WHAT YOU HAVE TO DO
Please write out exactly the lines of the data below from the line holding "accounts**: ...not implemented...</p>" through the line holding "old accounts**: remove", and leave out the rest.

─── SUPPLIED RECORDS ───

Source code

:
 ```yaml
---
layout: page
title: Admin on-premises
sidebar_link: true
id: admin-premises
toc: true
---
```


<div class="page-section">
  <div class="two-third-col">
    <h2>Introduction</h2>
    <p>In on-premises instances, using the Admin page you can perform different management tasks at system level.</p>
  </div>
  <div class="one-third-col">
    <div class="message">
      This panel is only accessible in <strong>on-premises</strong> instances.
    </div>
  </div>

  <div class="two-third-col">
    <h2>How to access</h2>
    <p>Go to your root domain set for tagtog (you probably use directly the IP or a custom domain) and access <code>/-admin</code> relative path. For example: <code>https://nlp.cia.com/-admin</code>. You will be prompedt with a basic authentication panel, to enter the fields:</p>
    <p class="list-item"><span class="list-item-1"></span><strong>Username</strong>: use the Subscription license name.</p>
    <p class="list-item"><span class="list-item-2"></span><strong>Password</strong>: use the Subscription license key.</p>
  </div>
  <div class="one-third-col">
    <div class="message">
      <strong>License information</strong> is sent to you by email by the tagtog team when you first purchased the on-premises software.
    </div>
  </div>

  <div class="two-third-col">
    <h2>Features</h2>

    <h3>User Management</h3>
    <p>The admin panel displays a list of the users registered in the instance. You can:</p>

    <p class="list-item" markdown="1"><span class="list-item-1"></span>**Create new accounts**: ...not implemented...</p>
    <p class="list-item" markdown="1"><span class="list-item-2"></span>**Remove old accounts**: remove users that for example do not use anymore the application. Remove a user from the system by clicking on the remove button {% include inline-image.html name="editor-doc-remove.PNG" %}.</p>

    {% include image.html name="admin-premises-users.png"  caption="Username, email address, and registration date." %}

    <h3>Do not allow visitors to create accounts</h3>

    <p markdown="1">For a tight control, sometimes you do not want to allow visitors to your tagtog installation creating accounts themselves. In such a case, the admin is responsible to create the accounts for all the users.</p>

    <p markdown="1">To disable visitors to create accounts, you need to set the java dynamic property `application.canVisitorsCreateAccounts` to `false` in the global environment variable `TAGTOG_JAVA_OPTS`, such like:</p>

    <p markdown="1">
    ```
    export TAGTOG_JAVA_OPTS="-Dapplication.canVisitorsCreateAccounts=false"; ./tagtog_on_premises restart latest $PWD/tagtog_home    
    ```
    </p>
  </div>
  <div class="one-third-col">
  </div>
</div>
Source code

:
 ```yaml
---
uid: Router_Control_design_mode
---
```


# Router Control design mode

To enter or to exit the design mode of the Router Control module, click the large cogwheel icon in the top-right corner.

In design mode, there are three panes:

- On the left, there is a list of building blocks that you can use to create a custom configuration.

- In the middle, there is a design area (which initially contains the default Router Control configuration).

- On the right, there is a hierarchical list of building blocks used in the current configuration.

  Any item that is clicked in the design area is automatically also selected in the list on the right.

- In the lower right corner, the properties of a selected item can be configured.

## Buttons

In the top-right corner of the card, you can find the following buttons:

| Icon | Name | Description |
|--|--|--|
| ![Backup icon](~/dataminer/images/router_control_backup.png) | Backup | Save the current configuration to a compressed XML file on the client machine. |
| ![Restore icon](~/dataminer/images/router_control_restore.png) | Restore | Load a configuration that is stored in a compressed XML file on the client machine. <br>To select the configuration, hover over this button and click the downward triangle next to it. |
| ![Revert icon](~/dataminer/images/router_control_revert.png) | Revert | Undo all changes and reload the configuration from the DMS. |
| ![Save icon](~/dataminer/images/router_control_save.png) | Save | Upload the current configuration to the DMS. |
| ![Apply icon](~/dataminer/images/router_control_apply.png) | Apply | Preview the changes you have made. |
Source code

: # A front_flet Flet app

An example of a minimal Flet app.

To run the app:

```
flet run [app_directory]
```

───

SOLUTION TO THIS EXERCISE
    <p class="list-item" markdown="1"><span class="list-item-1"></span>**Create new accounts**: ...not implemented...</p>
    <p class="list-item" markdown="1"><span class="list-item-2"></span>**Remove old accounts**: remove users that for example do not use anymore the application. Remove a user from the system by clicking on the remove button {% include inline-image.html name="editor-doc-remove.PNG" %}.</p>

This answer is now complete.